Les voix se perdent dans cette caverne trop solennelle et froide. Un grumier chargé de troncs passe, qui déborde du rectangle étroit de la fenêtre. Trop de gradins, ici, pas assez de fenêtres : ce n’est pas ce qui convient à une rencontre poétique.

 

Marie Ginet, néanmoins, parle, dit et joue.

 

Livre écrit : lecture en solitude. Dire à voix haute pour le partage. Qu’est-ce que le slam ? Des gens se réunissent et disent des poèmes. Dans les années 1980 aux États-Unis, Marc Smith, ouvrier et poète, lance les « slam poetry », compétitions poétiques. Tout le monde peut faire. C’est sans décor, sans accessoires, et sans musique.

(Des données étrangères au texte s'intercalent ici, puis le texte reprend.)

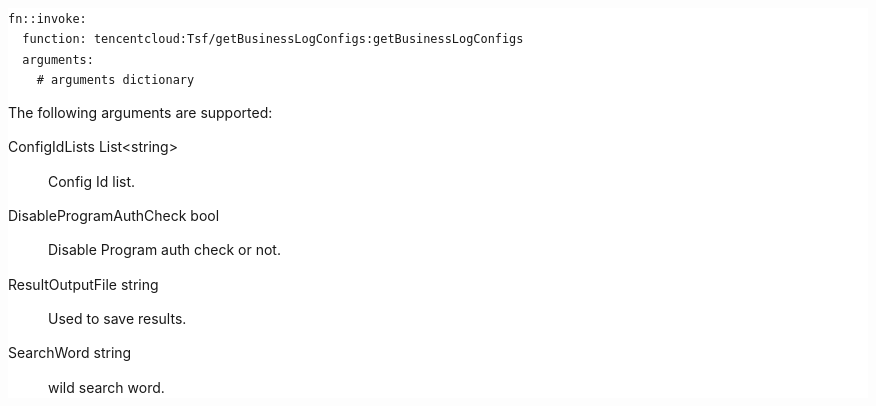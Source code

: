 
<div>
<pulumi-choosable type="language" values="yaml">
<div class="highlight"><pre class="chroma"><code class="language-yaml" data-lang="yaml"><span class="k">fn::invoke:</span>
<span class="k">&nbsp;&nbsp;function:</span> tencentcloud:Tsf/getBusinessLogConfigs:getBusinessLogConfigs
<span class="k">&nbsp;&nbsp;arguments:</span>
<span class="c">&nbsp;&nbsp;&nbsp;&nbsp;# arguments dictionary</span></code></pre></div>
</pulumi-choosable>
</div>



The following arguments are supported:


<div>
<pulumi-choosable type="language" values="csharp">
<dl class="resources-properties"><dt class="property-optional"
            title="Optional">
        <span id="configidlists_csharp">
<a data-swiftype-name="resource-property" data-swiftype-type="text" href="#configidlists_csharp" style="color: inherit; text-decoration: inherit;">Config<wbr>Id<wbr>Lists</a>
</span>
        <span class="property-indicator"></span>
        <span class="property-type">List&lt;string&gt;</span>
    </dt>
    <dd><p>Config Id list.</p>
</dd><dt class="property-optional"
            title="Optional">
        <span id="disableprogramauthcheck_csharp">
<a data-swiftype-name="resource-property" data-swiftype-type="text" href="#disableprogramauthcheck_csharp" style="color: inherit; text-decoration: inherit;">Disable<wbr>Program<wbr>Auth<wbr>Check</a>
</span>
        <span class="property-indicator"></span>
        <span class="property-type">bool</span>
    </dt>
    <dd><p>Disable Program auth check or not.</p>
</dd><dt class="property-optional"
            title="Optional">
        <span id="resultoutputfile_csharp">
<a data-swiftype-name="resource-property" data-swiftype-type="text" href="#resultoutputfile_csharp" style="color: inherit; text-decoration: inherit;">Result<wbr>Output<wbr>File</a>
</span>
        <span class="property-indicator"></span>
        <span class="property-type">string</span>
    </dt>
    <dd><p>Used to save results.</p>
</dd><dt class="property-optional"
            title="Optional">
        <span id="searchword_csharp">
<a data-swiftype-name="resource-property" data-swiftype-type="text" href="#searchword_csharp" style="color: inherit; text-decoration: inherit;">Search<wbr>Word</a>
</span>
        <span class="property-indicator"></span>
        <span class="property-type">string</span>
    </dt>
    <dd><p>wild search word.</p>
</dd></dl>
</pulumi-choosable>
</div>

Qu’est-ce que vous évoque la poésie ? Un « moyen de communication », dit l’un ; une « façon d’observer », dit Mathilde. De sortir du ressassement adolescent. Marie parle alors des plages du Nord, du ciel plombé, des terrils et des mines de charbon – « les crassiers, ce sont nos montagnes à nous ». (Ici, Lucas entre en retard, carnet à la main – pas pour lire un poème.) « Me promener la nuit dans la neige – cela, je ne l’ai jamais fait ! » Marie parle de Lille, de sa rue de la soif et de son marché aux six mille personnes. La patronne du bar grogne et tient en laisse ses géraniums (qui grognent aussi ?). « On écrit souvent quand on n’est pas chez soi » : le poème pour le vieux fromager (pas l’arbre mais le marchand de fromages) a été écrit au Canada – au retour, « papy » était mort.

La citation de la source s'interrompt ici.